- [Directions for this task] Taking the listing below, restate word for word each line from the line with "Docker Compose file." to the line with "- **Query Parameters:**", ends included, and stop there.

>>>>

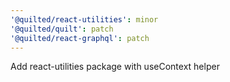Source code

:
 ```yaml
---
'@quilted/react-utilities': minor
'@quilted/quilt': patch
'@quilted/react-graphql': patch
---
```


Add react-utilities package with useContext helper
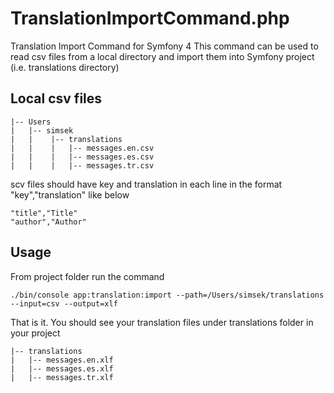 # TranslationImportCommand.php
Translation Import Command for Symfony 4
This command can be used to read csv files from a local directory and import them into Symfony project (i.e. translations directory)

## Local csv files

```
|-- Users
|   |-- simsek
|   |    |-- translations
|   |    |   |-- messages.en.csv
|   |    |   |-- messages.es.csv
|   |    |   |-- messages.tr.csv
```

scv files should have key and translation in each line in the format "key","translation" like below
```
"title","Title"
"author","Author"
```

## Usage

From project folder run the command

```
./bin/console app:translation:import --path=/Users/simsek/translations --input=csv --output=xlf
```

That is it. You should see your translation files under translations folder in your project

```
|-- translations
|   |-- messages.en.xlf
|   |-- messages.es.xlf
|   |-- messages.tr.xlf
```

<<<<
>>>>

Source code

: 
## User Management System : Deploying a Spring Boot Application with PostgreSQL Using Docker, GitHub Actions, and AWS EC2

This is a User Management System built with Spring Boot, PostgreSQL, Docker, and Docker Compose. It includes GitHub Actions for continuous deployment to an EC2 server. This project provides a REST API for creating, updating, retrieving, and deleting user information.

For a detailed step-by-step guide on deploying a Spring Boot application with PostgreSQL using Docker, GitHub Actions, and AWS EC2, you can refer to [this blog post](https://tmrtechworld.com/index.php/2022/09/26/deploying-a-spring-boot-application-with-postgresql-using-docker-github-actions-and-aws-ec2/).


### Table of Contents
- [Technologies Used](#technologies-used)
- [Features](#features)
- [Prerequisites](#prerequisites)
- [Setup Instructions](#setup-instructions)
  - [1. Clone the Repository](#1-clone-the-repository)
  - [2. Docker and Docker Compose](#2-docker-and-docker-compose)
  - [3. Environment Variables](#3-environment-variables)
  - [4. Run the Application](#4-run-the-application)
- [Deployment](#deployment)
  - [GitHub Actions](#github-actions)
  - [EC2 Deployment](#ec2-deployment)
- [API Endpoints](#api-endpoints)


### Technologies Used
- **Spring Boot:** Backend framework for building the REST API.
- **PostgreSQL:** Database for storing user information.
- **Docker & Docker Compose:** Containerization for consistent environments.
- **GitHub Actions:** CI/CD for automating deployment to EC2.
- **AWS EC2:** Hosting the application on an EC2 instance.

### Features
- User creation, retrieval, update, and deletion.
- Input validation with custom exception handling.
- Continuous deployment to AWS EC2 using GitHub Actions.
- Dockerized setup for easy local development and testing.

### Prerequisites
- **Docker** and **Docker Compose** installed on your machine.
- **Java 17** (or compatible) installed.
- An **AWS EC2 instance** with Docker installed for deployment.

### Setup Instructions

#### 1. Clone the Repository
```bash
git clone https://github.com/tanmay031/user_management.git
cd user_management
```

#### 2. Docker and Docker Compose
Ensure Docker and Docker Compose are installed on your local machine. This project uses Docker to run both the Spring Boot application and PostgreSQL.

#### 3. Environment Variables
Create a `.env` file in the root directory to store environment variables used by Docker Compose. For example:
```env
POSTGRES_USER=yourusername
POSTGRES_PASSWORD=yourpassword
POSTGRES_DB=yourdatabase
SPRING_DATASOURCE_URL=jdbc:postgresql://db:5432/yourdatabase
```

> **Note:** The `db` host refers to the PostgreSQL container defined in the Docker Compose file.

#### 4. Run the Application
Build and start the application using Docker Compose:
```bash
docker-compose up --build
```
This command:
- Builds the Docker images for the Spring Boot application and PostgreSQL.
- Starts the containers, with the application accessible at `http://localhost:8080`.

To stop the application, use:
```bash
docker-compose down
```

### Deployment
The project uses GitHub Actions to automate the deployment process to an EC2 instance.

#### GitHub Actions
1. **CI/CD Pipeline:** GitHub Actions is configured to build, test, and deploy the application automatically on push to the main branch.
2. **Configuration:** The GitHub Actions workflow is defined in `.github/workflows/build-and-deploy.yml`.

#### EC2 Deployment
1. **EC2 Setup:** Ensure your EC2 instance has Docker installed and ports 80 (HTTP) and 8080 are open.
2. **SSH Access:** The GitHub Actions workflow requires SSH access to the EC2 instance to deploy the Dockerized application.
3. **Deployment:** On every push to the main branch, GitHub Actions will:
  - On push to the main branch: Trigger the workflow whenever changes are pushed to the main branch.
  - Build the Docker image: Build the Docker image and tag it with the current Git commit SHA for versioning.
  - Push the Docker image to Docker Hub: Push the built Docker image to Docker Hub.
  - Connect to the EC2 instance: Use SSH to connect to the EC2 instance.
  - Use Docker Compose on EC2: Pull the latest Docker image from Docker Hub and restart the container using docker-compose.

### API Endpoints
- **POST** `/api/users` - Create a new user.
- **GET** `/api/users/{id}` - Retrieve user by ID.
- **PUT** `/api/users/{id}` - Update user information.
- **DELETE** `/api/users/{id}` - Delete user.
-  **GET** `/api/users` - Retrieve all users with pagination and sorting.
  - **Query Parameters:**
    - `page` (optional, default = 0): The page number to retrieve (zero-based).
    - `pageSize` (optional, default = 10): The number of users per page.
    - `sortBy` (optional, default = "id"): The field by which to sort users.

<<<<
>>>>

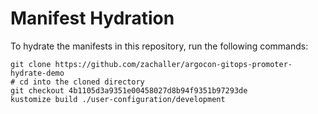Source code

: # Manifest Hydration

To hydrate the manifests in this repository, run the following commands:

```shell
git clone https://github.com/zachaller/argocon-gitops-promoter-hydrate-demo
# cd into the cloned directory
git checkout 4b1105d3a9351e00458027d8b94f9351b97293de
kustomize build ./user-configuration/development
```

<<<<

- [Solution to this exercise]
> **Note:** The `db` host refers to the PostgreSQL container defined in the Docker Compose file.

#### 4. Run the Application
Build and start the application using Docker Compose:
```bash
docker-compose up --build
```
This command:
- Builds the Docker images for the Spring Boot application and PostgreSQL.
- Starts the containers, with the application accessible at `http://localhost:8080`.

To stop the application, use:
```bash
docker-compose down
```

### Deployment
The project uses GitHub Actions to automate the deployment process to an EC2 instance.

#### GitHub Actions
1. **CI/CD Pipeline:** GitHub Actions is configured to build, test, and deploy the application automatically on push to the main branch.
2. **Configuration:** The GitHub Actions workflow is defined in `.github/workflows/build-and-deploy.yml`.

#### EC2 Deployment
1. **EC2 Setup:** Ensure your EC2 instance has Docker installed and ports 80 (HTTP) and 8080 are open.
2. **SSH Access:** The GitHub Actions workflow requires SSH access to the EC2 instance to deploy the Dockerized application.
3. **Deployment:** On every push to the main branch, GitHub Actions will:
  - On push to the main branch: Trigger the workflow whenever changes are pushed to the main branch.
  - Build the Docker image: Build the Docker image and tag it with the current Git commit SHA for versioning.
  - Push the Docker image to Docker Hub: Push the built Docker image to Docker Hub.
  - Connect to the EC2 instance: Use SSH to connect to the EC2 instance.
  - Use Docker Compose on EC2: Pull the latest Docker image from Docker Hub and restart the container using docker-compose.

### API Endpoints
- **POST** `/api/users` - Create a new user.
- **GET** `/api/users/{id}` - Retrieve user by ID.
- **PUT** `/api/users/{id}` - Update user information.
- **DELETE** `/api/users/{id}` - Delete user.
-  **GET** `/api/users` - Retrieve all users with pagination and sorting.
  - **Query Parameters:**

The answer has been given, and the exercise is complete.